LAB RATS
BBC2, 9.30pm
TOUCH ME, I'M KAREN TAYLOR
BBC3, 10.30pm
If you ask me (and even if you don't, I'm going to tell you anyway), when it comes to comedy we're far too soft on silliness. We say we love whimsy and elevate its practitioners - whether it be Spike Milligan, Monty Python or Vic and Bob - to the comedy premier league quicker than an EPO-assisted athlete running the 100m Olympic final.
Thing is, though, have you actually watched any of those early TV outings of Reeves and Mortimer lately? Outwith the bubble of time they first appeared in, they feel very flimsy. Furthermore, I don't care what Prince Charles says, the Goons were little more than silly voices in search of something funny to say. And while I've been known to snigger at Python, you can't tell me - Life of Brian apart - that it was ever much more than clever undergraduate humour, with none of the heft or weight or depth of a script by Clement and La Frenais or Galton and Simpson.
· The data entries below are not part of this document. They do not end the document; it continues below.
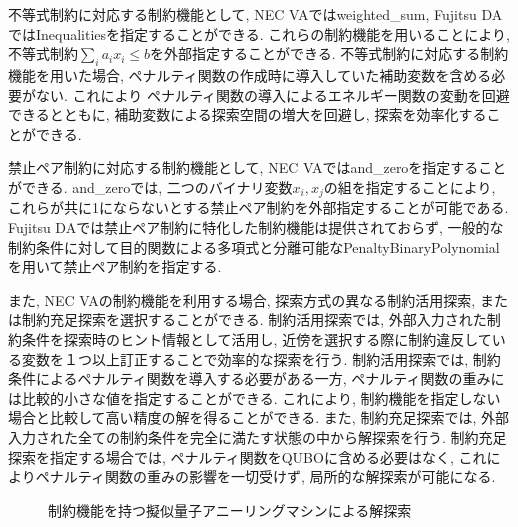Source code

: \documentclass[submit,techrep,noauthor]{ipsj}
\begin{document}
不等式制約に対応する制約機能として, NEC VAではweighted\_sum, Fujitsu DAではInequalitiesを指定することができる. これらの制約機能を用いることにより, 不等式制約$\sum_{i}a_{i}x_{i}\le b$を外部指定することができる. 不等式制約に対応する制約機能を用いた場合, ペナルティ関数の作成時に導入していた補助変数を含める必要がない. これにより ペナルティ関数の導入によるエネルギー関数の変動を回避できるとともに, 補助変数による探索空間の増大を回避し, 探索を効率化することができる.

禁止ペア制約に対応する制約機能として, NEC VAではand\_zeroを指定することができる. and\_zeroでは, 二つのバイナリ変数$x_{i}, x_{j}$の組を指定することにより, これらが共に1にならないとする禁止ペア制約を外部指定することが可能である. Fujitsu DAでは禁止ペア制約に特化した制約機能は提供されておらず, 一般的な制約条件に対して目的関数による多項式と分離可能なPenaltyBinaryPolynomialを用いて禁止ペア制約を指定する.

また, NEC VAの制約機能を利用する場合, 探索方式の異なる制約活用探索, または制約充足探索を選択することができる. 制約活用探索では, 外部入力された制約条件を探索時のヒント情報として活用し, 近傍を選択する際に制約違反している変数を１つ以上訂正することで効率的な探索を行う. 制約活用探索では, 制約条件によるペナルティ関数を導入する必要がある一方, ペナルティ関数の重みには比較的小さな値を指定することができる. これにより, 制約機能を指定しない場合と比較して高い精度の解を得ることができる. また, 制約充足探索では, 外部入力された全ての制約条件を完全に満たす状態の中から解探索を行う. 制約充足探索を指定する場合では, ペナルティ関数をQUBOに含める必要はなく, これによりペナルティ関数の重みの影響を一切受けず, 局所的な解探索が可能になる.

\begin{figure}[tb]
\centering
{}
\hspace{5mm}
\caption{制約機能を持つ擬似量子アニーリングマシンによる解探索}
\label{va_search}
\end{figure}
\end{document}
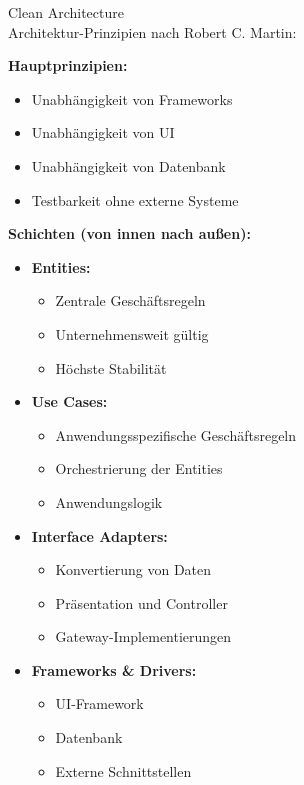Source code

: \begin{concept}{Clean Architecture}\\
Architektur-Prinzipien nach Robert C. Martin:

\textbf{Hauptprinzipien:}
\begin{itemize}
    \item Unabhängigkeit von Frameworks
    \item Unabhängigkeit von UI
    \item Unabhängigkeit von Datenbank
    \item Testbarkeit ohne externe Systeme
\end{itemize}

\textbf{Schichten (von innen nach außen):}
\begin{itemize}
    \item \textbf{Entities:} 
    \begin{itemize}
        \item Zentrale Geschäftsregeln
        \item Unternehmensweit gültig
        \item Höchste Stabilität
    \end{itemize}
    
    \item \textbf{Use Cases:}
    \begin{itemize}
        \item Anwendungsspezifische Geschäftsregeln
        \item Orchestrierung der Entities
        \item Anwendungslogik
    \end{itemize}
    
    \item \textbf{Interface Adapters:}
    \begin{itemize}
        \item Konvertierung von Daten
        \item Präsentation und Controller
        \item Gateway-Implementierungen
    \end{itemize}
    
    \item \textbf{Frameworks \& Drivers:}
    \begin{itemize}
        \item UI-Framework
        \item Datenbank
        \item Externe Schnittstellen
    \end{itemize}
\end{itemize}
\end{concept}

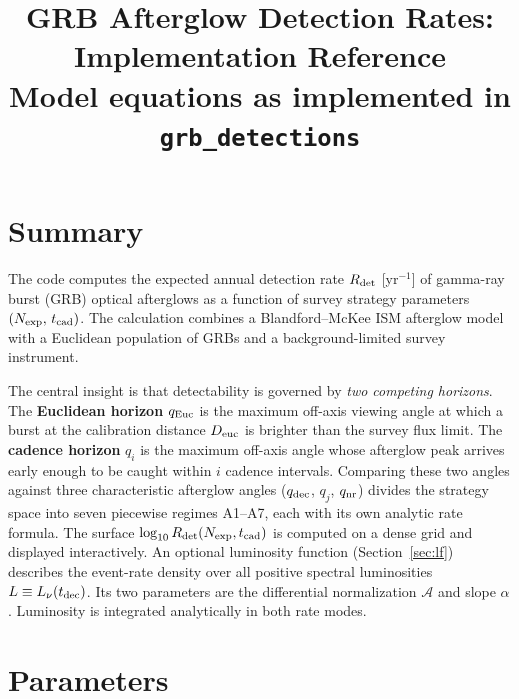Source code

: \documentclass[11pt,a4paper]{article}
\title{\textbf{GRB Afterglow Detection Rates: Implementation Reference}\\
\large Model equations as implemented in \texttt{grb\_detections}}
\author{}
\date{}
\begin{document}
\maketitle
\thispagestyle{empty}

\section*{Summary}

The code computes the expected annual detection rate $R_{\rm det}$ [yr$^{-1}$] of gamma-ray burst (GRB) optical afterglows as a function of survey strategy parameters $(N_{\rm exp},\,t_{\rm cad})$.
The calculation combines a Blandford--McKee ISM afterglow model with a Euclidean population of GRBs and a background-limited survey instrument.

The central insight is that detectability is governed by \emph{two competing horizons}.
The \textbf{Euclidean horizon} $q_{\rm Euc}$ is the maximum off-axis viewing angle at which a burst at the calibration distance $D_{\rm euc}$ is brighter than the survey flux limit.
The \textbf{cadence horizon} $q_i$ is the maximum off-axis angle whose afterglow peak arrives early enough to be caught within $i$ cadence intervals.
Comparing these two angles against three characteristic afterglow angles ($q_{\rm dec}$, $q_j$, $q_{\rm nr}$) divides the strategy space into seven piecewise regimes A1--A7, each with its own analytic rate formula.
The surface $\log_{10}R_{\rm det}(N_{\rm exp},t_{\rm cad})$ is computed on a dense grid and displayed interactively.
An optional luminosity function (Section~\ref{sec:lf}) describes the event-rate density over all positive spectral luminosities $L\equiv L_\nu(t_{\rm dec})$. Its two parameters are the differential normalization $\mathcal A$ and slope $\alpha$. Luminosity is integrated analytically in both rate modes.

\section{Parameters}
\end{document}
No? OK, final question. If you had to choose between Python and, say, Fawlty Towers, which would you go for? Anyone who answered the former, turn the page now. You're probably beyond help.
Whimsy only really works when it's well anchored, when the world it operates in is fully realised. And so in The Mighty Boosh, we are always aware that Vince and Howard are made up of the same mix of ambition and fallibility as Hancock. They just prefer silver jumpsuits to astrakhan collars. The priests on Craggy Island may operate in a world of Irish clerical surrealism but at heart they were still three men stuck in a place they don't want to be, a bit like Slade Prison.
In the end what makes British comedy funny is not the appearance of giant snails, or hairy-palmed priests, but the possibility of failure and hubris. Well, I say that, but the giant snail that appears at the end of the first episode of Lab Rats is admittedly quite amusing. And obviously quite silly. But good silly. Which seems a reasonable summary of Chris Addison's new sitcom. It's also some way distant to Addison's last sitcom appearance in that poison pen letter to Westminster, The Thick of It.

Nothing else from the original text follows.